■ Task prompt: Should pictures appear among the records, leave them out, and copy exactly only the lines from the first through the one with "In 1985, desktop", inclusive.

(Beginning of Record extracts)

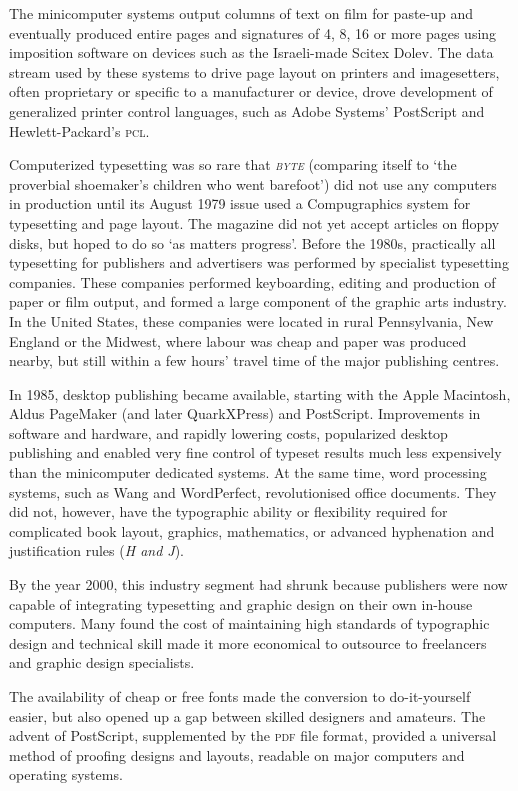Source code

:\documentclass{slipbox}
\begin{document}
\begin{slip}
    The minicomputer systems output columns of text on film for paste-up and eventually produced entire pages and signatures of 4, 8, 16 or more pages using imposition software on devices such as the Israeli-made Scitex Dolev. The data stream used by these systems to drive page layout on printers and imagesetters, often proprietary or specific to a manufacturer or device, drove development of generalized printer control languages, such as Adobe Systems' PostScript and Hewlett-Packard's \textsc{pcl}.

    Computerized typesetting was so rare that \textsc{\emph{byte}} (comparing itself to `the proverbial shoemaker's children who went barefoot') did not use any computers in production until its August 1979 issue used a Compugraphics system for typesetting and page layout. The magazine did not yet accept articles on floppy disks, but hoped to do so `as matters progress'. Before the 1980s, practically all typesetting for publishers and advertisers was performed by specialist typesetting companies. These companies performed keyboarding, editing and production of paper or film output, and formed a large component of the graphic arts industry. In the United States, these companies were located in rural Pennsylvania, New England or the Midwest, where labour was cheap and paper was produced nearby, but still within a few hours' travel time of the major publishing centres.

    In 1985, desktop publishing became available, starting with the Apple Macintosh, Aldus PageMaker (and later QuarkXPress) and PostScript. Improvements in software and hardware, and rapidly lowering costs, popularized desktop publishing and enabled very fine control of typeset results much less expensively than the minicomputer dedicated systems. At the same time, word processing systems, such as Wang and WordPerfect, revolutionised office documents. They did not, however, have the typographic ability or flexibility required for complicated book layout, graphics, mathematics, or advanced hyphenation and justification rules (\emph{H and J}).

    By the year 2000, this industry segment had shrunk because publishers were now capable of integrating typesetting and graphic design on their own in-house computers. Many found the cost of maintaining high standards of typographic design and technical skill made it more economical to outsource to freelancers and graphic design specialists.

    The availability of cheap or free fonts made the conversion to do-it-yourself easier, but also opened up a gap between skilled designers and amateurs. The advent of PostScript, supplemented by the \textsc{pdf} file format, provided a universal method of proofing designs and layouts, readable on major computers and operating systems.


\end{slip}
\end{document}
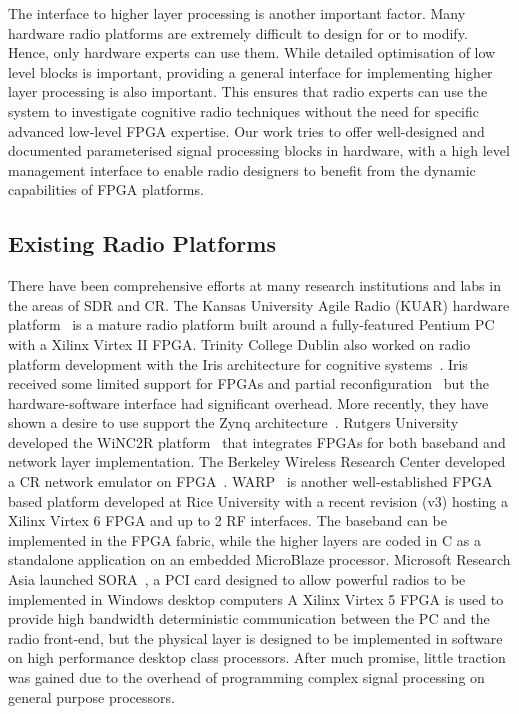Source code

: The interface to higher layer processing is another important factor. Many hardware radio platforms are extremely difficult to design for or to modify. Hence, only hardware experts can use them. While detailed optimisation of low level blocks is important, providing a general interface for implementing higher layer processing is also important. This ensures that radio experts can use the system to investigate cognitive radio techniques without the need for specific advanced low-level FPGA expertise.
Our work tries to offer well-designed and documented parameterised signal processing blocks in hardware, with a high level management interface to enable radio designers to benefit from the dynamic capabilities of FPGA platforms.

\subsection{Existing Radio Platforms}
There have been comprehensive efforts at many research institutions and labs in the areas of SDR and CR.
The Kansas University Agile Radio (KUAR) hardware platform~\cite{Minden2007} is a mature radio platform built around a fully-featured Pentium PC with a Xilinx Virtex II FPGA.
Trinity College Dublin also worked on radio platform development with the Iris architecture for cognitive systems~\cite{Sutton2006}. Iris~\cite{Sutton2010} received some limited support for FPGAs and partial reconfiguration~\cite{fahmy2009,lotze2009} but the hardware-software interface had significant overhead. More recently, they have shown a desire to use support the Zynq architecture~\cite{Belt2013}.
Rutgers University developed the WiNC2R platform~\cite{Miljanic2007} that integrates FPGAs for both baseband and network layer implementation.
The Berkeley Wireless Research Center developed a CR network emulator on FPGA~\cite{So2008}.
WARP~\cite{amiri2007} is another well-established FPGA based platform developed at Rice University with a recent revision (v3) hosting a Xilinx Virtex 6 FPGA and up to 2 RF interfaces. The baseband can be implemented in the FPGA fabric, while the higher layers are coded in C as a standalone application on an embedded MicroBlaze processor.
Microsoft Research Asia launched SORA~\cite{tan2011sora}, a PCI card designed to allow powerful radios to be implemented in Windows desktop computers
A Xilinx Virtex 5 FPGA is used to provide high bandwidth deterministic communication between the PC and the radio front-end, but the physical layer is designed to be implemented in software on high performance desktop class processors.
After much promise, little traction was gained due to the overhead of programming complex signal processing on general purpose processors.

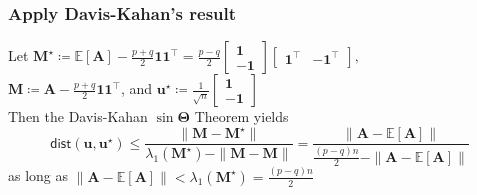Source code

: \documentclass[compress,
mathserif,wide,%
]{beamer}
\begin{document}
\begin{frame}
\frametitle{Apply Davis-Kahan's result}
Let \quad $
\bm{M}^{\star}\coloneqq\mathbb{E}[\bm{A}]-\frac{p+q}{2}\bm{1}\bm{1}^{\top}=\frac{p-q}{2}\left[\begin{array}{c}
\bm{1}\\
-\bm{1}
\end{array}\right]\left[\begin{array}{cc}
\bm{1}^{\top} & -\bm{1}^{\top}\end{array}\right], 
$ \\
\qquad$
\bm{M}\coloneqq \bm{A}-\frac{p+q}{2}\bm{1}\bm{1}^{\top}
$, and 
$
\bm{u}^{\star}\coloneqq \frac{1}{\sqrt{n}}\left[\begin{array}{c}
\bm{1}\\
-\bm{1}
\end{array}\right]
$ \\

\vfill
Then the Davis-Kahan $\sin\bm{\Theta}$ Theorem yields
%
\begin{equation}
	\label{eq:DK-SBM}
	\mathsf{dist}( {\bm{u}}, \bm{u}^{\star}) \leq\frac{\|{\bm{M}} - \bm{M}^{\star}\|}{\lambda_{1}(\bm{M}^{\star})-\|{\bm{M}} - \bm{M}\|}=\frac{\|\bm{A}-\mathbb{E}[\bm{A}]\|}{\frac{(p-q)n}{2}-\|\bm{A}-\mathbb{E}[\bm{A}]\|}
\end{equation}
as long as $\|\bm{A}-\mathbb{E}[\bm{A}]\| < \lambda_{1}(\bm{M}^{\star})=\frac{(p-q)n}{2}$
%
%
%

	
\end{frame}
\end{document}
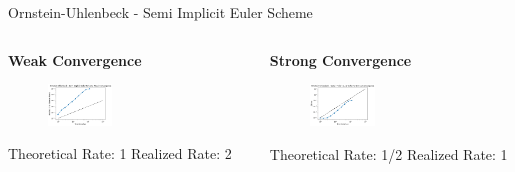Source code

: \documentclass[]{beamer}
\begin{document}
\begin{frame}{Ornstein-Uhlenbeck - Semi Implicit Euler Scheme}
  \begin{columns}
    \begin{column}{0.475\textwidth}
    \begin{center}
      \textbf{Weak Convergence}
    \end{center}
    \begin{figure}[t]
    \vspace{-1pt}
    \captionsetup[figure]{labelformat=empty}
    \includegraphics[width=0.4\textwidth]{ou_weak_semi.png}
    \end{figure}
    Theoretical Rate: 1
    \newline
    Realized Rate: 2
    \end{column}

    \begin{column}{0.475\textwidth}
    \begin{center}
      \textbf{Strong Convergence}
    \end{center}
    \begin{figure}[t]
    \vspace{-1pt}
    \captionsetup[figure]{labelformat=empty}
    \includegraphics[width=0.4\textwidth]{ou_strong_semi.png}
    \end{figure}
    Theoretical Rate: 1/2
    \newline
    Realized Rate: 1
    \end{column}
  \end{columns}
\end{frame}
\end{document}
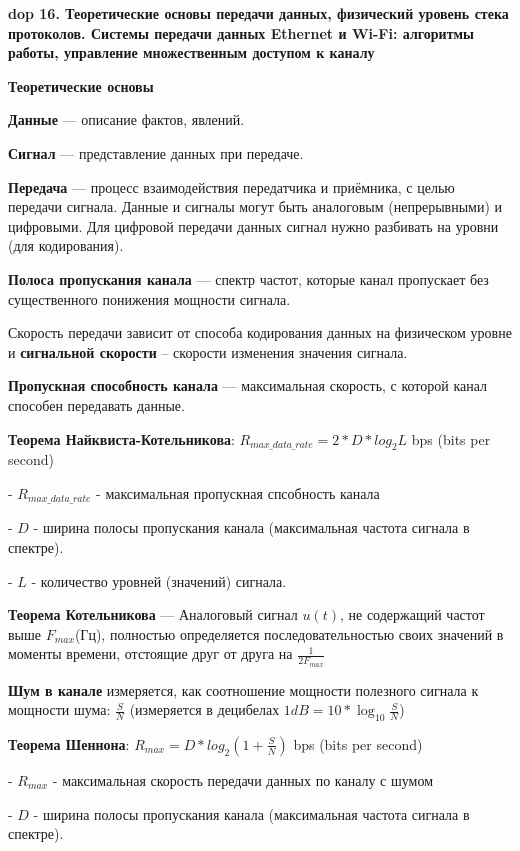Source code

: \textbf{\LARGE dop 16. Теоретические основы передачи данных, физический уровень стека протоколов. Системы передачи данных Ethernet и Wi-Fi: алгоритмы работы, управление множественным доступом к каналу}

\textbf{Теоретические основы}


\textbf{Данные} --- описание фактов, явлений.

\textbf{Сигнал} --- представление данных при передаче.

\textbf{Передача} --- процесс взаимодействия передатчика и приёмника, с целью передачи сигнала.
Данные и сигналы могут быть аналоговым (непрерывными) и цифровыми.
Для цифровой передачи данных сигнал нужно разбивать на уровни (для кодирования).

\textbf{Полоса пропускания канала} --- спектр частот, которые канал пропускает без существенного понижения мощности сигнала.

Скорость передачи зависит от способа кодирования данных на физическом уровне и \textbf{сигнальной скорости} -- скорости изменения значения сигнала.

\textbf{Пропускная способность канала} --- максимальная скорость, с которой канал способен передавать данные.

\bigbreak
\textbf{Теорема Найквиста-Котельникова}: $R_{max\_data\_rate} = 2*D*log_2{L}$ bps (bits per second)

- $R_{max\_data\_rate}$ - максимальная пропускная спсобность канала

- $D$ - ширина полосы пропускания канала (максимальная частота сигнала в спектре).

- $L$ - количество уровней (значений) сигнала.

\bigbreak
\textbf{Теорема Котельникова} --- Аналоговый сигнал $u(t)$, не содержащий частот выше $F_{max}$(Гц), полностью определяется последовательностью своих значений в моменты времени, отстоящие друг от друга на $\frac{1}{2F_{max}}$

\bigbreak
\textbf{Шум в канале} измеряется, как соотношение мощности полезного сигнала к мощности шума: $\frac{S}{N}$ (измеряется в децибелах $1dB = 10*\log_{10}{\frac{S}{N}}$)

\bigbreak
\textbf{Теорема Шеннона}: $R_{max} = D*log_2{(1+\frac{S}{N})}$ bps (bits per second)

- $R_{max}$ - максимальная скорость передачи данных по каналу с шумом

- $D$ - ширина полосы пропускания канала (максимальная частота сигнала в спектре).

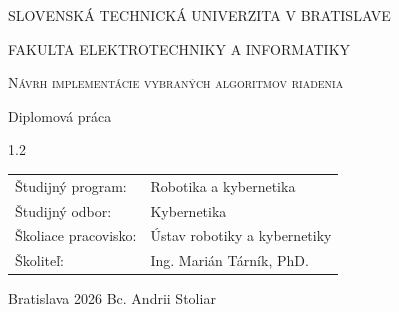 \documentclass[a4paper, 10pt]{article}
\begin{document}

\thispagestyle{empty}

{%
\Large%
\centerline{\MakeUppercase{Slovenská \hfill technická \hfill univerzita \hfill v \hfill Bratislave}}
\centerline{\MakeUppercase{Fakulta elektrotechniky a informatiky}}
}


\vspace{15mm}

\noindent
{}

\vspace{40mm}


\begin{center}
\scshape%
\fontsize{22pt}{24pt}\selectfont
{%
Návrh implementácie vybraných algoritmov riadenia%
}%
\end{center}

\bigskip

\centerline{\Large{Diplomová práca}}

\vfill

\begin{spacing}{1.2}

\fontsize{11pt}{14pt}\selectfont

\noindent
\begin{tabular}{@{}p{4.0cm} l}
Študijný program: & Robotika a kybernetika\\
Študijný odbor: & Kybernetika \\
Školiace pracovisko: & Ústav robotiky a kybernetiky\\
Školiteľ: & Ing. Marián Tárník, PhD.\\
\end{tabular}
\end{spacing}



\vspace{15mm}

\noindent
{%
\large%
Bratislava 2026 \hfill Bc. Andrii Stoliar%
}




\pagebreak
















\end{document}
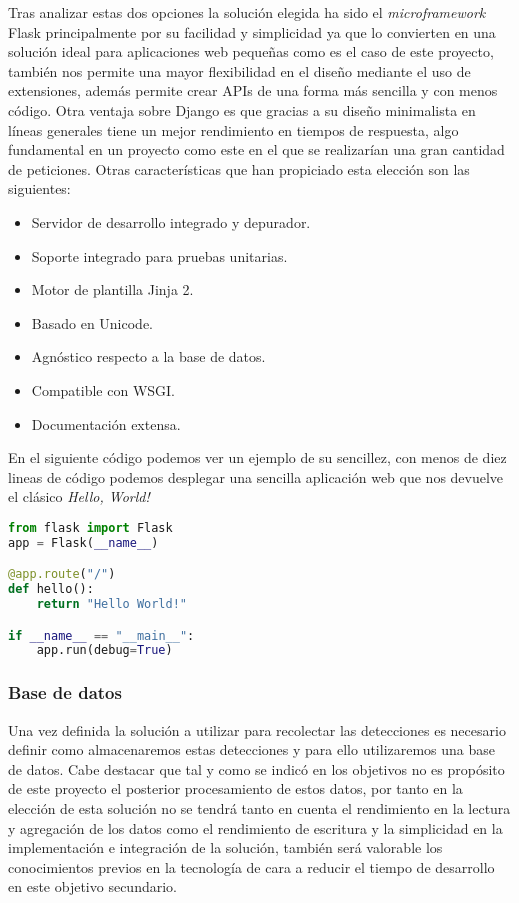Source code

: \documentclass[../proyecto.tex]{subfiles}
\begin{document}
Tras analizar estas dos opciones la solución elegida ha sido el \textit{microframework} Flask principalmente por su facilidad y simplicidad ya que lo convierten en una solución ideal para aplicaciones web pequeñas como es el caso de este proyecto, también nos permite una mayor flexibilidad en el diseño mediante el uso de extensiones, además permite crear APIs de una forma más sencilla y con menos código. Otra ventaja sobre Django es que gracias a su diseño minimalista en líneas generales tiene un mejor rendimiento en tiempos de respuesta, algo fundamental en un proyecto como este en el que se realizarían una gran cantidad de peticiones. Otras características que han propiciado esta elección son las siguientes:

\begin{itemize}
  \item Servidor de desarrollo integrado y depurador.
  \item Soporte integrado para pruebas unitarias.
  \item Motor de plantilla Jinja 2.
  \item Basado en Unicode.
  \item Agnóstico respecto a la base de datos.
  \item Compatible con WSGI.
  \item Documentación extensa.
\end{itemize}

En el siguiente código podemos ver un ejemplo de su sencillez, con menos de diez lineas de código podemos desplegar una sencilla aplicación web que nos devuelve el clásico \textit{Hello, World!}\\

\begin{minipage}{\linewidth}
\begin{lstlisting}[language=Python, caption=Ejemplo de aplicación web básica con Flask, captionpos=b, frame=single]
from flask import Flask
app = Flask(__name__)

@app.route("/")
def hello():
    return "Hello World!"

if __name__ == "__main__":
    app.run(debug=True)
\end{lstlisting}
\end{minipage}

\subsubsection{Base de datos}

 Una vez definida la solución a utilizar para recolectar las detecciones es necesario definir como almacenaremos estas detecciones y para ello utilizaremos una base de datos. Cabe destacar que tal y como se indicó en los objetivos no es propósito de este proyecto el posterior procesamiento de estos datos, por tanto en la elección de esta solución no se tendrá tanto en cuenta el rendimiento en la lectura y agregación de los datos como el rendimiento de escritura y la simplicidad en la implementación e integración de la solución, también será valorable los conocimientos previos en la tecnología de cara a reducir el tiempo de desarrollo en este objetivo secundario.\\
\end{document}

(End of Record extracts)

■ Answer for this exercise:
Source code

:\documentclass{slipbox}
\begin{document}
\begin{slip}
    The minicomputer systems output columns of text on film for paste-up and eventually produced entire pages and signatures of 4, 8, 16 or more pages using imposition software on devices such as the Israeli-made Scitex Dolev. The data stream used by these systems to drive page layout on printers and imagesetters, often proprietary or specific to a manufacturer or device, drove development of generalized printer control languages, such as Adobe Systems' PostScript and Hewlett-Packard's \textsc{pcl}.

    Computerized typesetting was so rare that \textsc{\emph{byte}} (comparing itself to `the proverbial shoemaker's children who went barefoot') did not use any computers in production until its August 1979 issue used a Compugraphics system for typesetting and page layout. The magazine did not yet accept articles on floppy disks, but hoped to do so `as matters progress'. Before the 1980s, practically all typesetting for publishers and advertisers was performed by specialist typesetting companies. These companies performed keyboarding, editing and production of paper or film output, and formed a large component of the graphic arts industry. In the United States, these companies were located in rural Pennsylvania, New England or the Midwest, where labour was cheap and paper was produced nearby, but still within a few hours' travel time of the major publishing centres.

    In 1985, desktop publishing became available, starting with the Apple Macintosh, Aldus PageMaker (and later QuarkXPress) and PostScript. Improvements in software and hardware, and rapidly lowering costs, popularized desktop publishing and enabled very fine control of typeset results much less expensively than the minicomputer dedicated systems. At the same time, word processing systems, such as Wang and WordPerfect, revolutionised office documents. They did not, however, have the typographic ability or flexibility required for complicated book layout, graphics, mathematics, or advanced hyphenation and justification rules (\emph{H and J}).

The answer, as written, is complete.